The
equity redemptions were led by $4.2 billion of outflows from
U.S. stocks and $2.6 billion from Japan. These were the largest
outflows for Japanese equity funds since November 2014 and
extended the longest outflow streak since February 2012.
European equities suffered $2.1 billion of outflows and are now
in their 11th consecutive week of redemptions, the longest
outflow streak since May 2010, said BAML, which also uses data
from fund flows research house EPFR Global.
The outflows came despite European equities gaining 3.3 percent
so far this month, with Japanese stocks up 4.9 percent and U.S
stocks rising 1.5 percent.
But in a continuation of the previous week's trend, investors
preferred fixed income, ramping up bond exposure by $4.9
billion. The higher yields on corporate credit were sought in
preference to safe-haven government bonds and treasuries, with
investment grade credit attracting $2.9 billion, emerging market
debt $1.3 billion and high-yield bond funds $800 million.

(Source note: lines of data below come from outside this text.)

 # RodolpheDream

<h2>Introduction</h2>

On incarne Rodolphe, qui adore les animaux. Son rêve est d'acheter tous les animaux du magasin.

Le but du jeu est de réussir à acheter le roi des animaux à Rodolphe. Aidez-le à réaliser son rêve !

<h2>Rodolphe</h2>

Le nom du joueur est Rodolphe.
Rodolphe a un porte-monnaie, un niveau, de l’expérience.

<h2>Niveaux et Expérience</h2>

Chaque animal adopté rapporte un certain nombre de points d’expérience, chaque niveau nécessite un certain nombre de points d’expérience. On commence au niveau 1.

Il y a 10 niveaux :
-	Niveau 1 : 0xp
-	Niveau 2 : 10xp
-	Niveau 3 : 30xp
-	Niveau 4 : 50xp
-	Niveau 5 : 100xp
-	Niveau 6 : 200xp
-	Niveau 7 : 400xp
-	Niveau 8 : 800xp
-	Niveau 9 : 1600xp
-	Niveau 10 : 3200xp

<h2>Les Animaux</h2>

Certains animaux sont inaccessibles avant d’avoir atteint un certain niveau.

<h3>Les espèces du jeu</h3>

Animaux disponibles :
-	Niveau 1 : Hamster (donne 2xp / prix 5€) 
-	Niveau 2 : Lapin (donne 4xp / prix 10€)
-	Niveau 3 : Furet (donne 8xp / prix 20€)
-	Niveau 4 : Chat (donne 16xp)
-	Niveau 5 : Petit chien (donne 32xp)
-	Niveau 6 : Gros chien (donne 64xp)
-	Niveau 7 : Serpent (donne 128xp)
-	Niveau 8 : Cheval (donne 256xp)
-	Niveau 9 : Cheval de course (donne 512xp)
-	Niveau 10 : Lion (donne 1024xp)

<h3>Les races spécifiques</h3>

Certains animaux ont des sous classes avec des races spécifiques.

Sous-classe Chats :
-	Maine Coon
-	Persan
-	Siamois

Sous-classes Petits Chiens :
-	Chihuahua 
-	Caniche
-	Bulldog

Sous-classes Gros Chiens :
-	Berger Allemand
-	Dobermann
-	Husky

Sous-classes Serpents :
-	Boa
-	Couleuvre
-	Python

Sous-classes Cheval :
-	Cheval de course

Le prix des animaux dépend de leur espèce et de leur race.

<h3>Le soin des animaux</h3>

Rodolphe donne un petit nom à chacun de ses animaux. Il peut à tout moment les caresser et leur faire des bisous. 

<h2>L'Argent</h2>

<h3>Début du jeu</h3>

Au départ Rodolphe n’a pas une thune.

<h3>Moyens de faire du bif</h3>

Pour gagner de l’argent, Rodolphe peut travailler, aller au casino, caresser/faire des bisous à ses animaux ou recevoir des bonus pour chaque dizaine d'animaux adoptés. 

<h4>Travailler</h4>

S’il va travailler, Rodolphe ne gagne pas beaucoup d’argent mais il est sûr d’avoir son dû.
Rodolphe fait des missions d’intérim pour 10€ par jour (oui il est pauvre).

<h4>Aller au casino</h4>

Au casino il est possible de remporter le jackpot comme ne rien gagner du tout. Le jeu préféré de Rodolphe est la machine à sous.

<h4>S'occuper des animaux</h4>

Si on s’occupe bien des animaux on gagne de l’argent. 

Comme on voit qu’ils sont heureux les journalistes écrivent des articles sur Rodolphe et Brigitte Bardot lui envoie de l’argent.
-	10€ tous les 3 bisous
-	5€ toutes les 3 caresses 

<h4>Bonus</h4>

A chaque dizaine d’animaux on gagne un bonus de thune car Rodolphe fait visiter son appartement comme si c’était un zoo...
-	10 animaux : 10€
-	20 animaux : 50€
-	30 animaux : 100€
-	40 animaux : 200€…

BAML noted that emerging market debt funds had attracted $9.2
billion over nine straight weeks of inflows, but this follows a
massive $102 billion of redemptions over the past three years.
The bank added that its bull and bear index, a gauge of market
sentiment, was at a 10-month high of 4.9, putting it in neutral
territory. This is up sharply from the February and March lows
of 0.1, which marked extreme bearishness in the market.